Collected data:
-=-=-
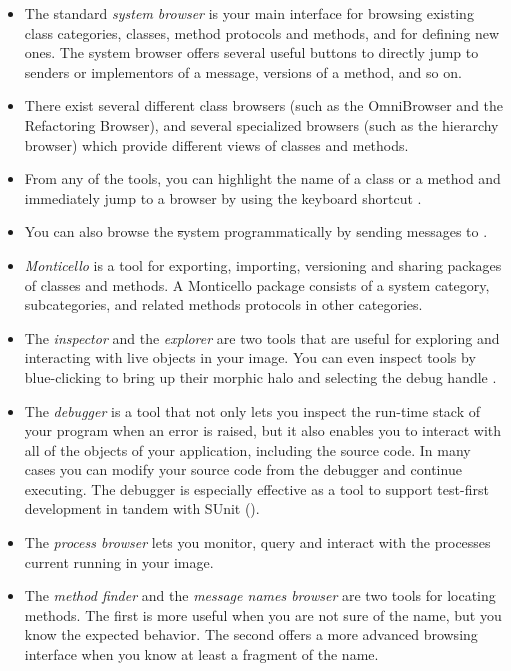 \documentclass[a4paper,10pt,twoside]{book}
\begin{document}
\begin{itemize}
  \item The standard \emph{system browser} is your main interface for browsing existing class categories, classes, method protocols and methods, and for defining new ones.
  The system browser offers several useful buttons to directly jump to senders or implementors of a message, versions of a method, and so on.
  \item There exist several different class browsers (such as the OmniBrowser and the Refactoring Browser), and several specialized browsers (such as the hierarchy browser) which provide different views of classes and methods.
  \item From any of the tools, you can highlight the name of a class or a method and immediately jump to a browser by using the keyboard shortcut .
  \item You can also browse the \st system programmatically by sending messages to .
  \item \emph{Monticello} is a tool for exporting, importing, versioning and sharing packages of classes and methods.
  A Monticello package consists of a system category, subcategories, and related methods protocols in other categories.
  \item The \emph{inspector} and the \emph{explorer} are two tools that are useful for exploring and interacting with live objects in your image.
  You can even inspect tools by blue-clicking to bring up their morphic halo and selecting the debug handle \debugHandle.
  \item The \emph{debugger} is a tool that not only lets you inspect the run-time stack of your program when an error is raised, but it also enables you to interact with all of the objects of your application, including the source code. In many cases you can modify your source code from the debugger and continue executing. The debugger is especially effective as a tool to support test-first development in tandem with SUnit ().
  \item The \emph{process browser} lets you monitor, query and interact with the processes current running in your image.
  \item The \emph{method finder} and the \emph{message names browser} are two tools for locating methods. The first is more useful when you are not sure of the name, but you know the expected behavior. The second offers a more advanced browsing interface when you know at least a fragment of the name.

\end{itemize}
\end{document}
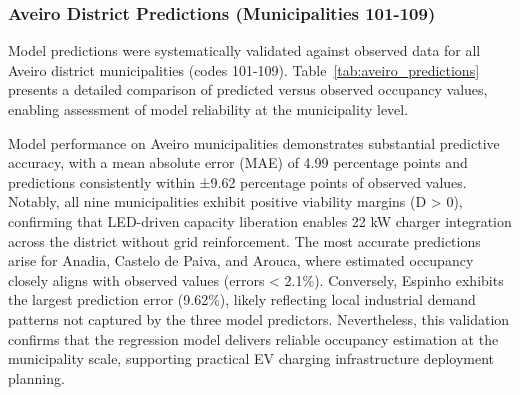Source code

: \documentclass[conference]{IEEEtran}
\begin{document}
\subsubsection{Aveiro District Predictions (Municipalities 101-109)}

Model predictions were systematically validated against observed data for all Aveiro district municipalities (codes 101-109). Table~\ref{tab:aveiro_predictions} presents a detailed comparison of predicted versus observed occupancy values, enabling assessment of model reliability at the municipality level.

\begin{table}[H]
\centering
\caption{Predicted vs. Observed PTD Occupancy: Aveiro District Municipalities}
\small
{}
\label{tab:aveiro_predictions}
\end{table}

Model performance on Aveiro municipalities demonstrates substantial predictive accuracy, with a mean absolute error (MAE) of 4.99 percentage points and predictions consistently within ±9.62 percentage points of observed values. Notably, all nine municipalities exhibit positive viability margins (D > 0), confirming that LED-driven capacity liberation enables 22 kW charger integration across the district without grid reinforcement. The most accurate predictions arise for Anadia, Castelo de Paiva, and Arouca, where estimated occupancy closely aligns with observed values (errors < 2.1\%). Conversely, Espinho exhibits the largest prediction error (9.62\%), likely reflecting local industrial demand patterns not captured by the three model predictors. Nevertheless, this validation confirms that the regression model delivers reliable occupancy estimation at the municipality scale, supporting practical EV charging infrastructure deployment planning.
\end{document}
-=-=-
* **TASK REQUIREMENTS**
Please return every line of the records that contains the word "protocols".

* **PROBLEM SOLUTION**
  \item The standard \emph{system browser} is your main interface for browsing existing class categories, classes, method protocols and methods, and for defining new ones.
  A Monticello package consists of a system category, subcategories, and related methods protocols in other categories.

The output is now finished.